Data extracted from a collection

* * *

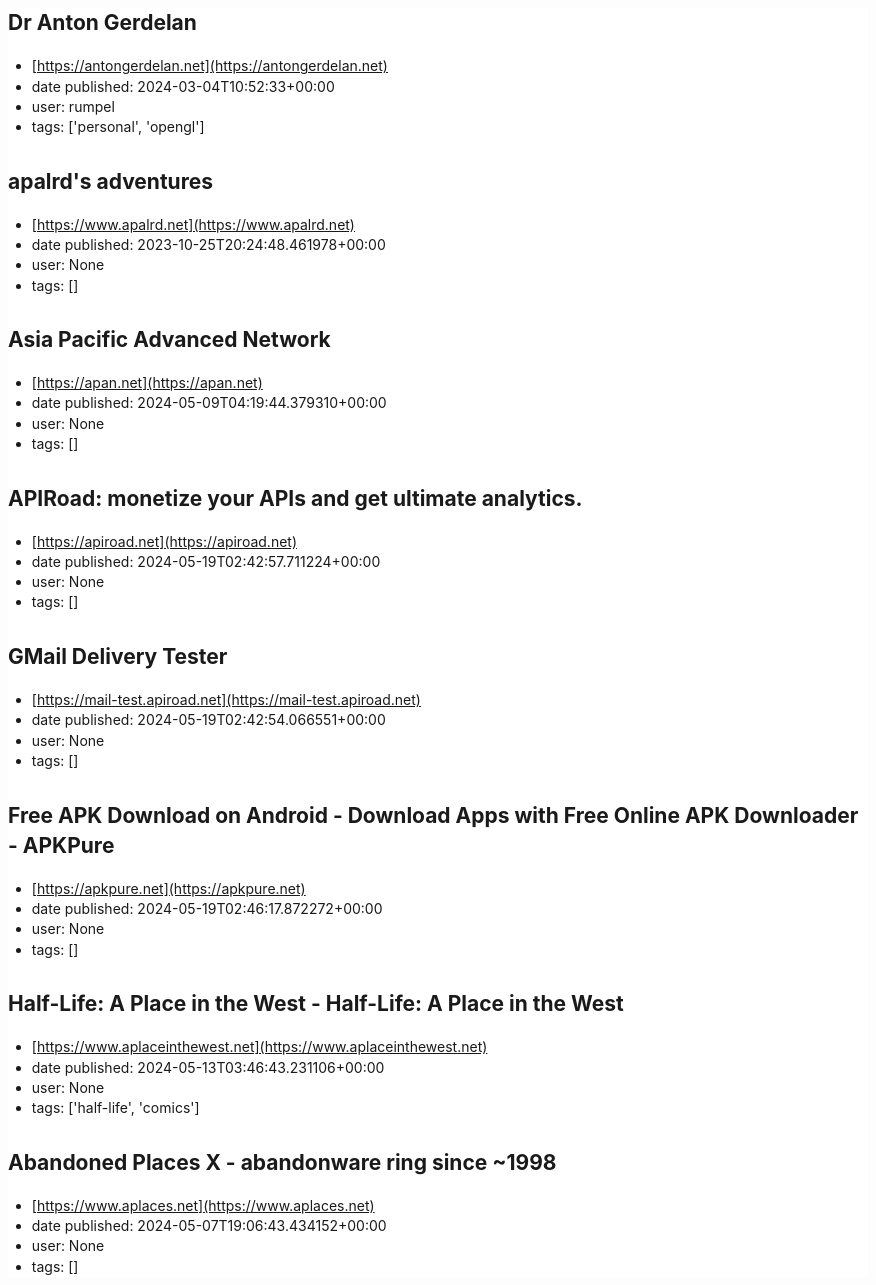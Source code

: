## Dr Anton Gerdelan
 - [https://antongerdelan.net](https://antongerdelan.net)
 - date published: 2024-03-04T10:52:33+00:00
 - user: rumpel
 - tags: ['personal', 'opengl']

## apalrd's adventures
 - [https://www.apalrd.net](https://www.apalrd.net)
 - date published: 2023-10-25T20:24:48.461978+00:00
 - user: None
 - tags: []

## Asia Pacific Advanced Network
 - [https://apan.net](https://apan.net)
 - date published: 2024-05-09T04:19:44.379310+00:00
 - user: None
 - tags: []

## APIRoad: monetize your APIs and get ultimate analytics.
 - [https://apiroad.net](https://apiroad.net)
 - date published: 2024-05-19T02:42:57.711224+00:00
 - user: None
 - tags: []

## GMail Delivery Tester
 - [https://mail-test.apiroad.net](https://mail-test.apiroad.net)
 - date published: 2024-05-19T02:42:54.066551+00:00
 - user: None
 - tags: []

## Free APK Download on Android - Download Apps with Free Online APK Downloader - APKPure
 - [https://apkpure.net](https://apkpure.net)
 - date published: 2024-05-19T02:46:17.872272+00:00
 - user: None
 - tags: []

## Half-Life: A Place in the West - Half-Life: A Place in the West
 - [https://www.aplaceinthewest.net](https://www.aplaceinthewest.net)
 - date published: 2024-05-13T03:46:43.231106+00:00
 - user: None
 - tags: ['half-life', 'comics']

## Abandoned Places X - abandonware ring since ~1998
 - [https://www.aplaces.net](https://www.aplaces.net)
 - date published: 2024-05-07T19:06:43.434152+00:00
 - user: None
 - tags: []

* * *

PROBLEM STATEMENT
Among the records above, repeat exactly the line with "## Asia Pacific Advanced Network", the line with "- [https://apiroad.net](https://apiroad.net)", and every line in between, and only those.

RESULT BELOW
## Asia Pacific Advanced Network
 - [https://apan.net](https://apan.net)
 - date published: 2024-05-09T04:19:44.379310+00:00
 - user: None
 - tags: []

## APIRoad: monetize your APIs and get ultimate analytics.
 - [https://apiroad.net](https://apiroad.net)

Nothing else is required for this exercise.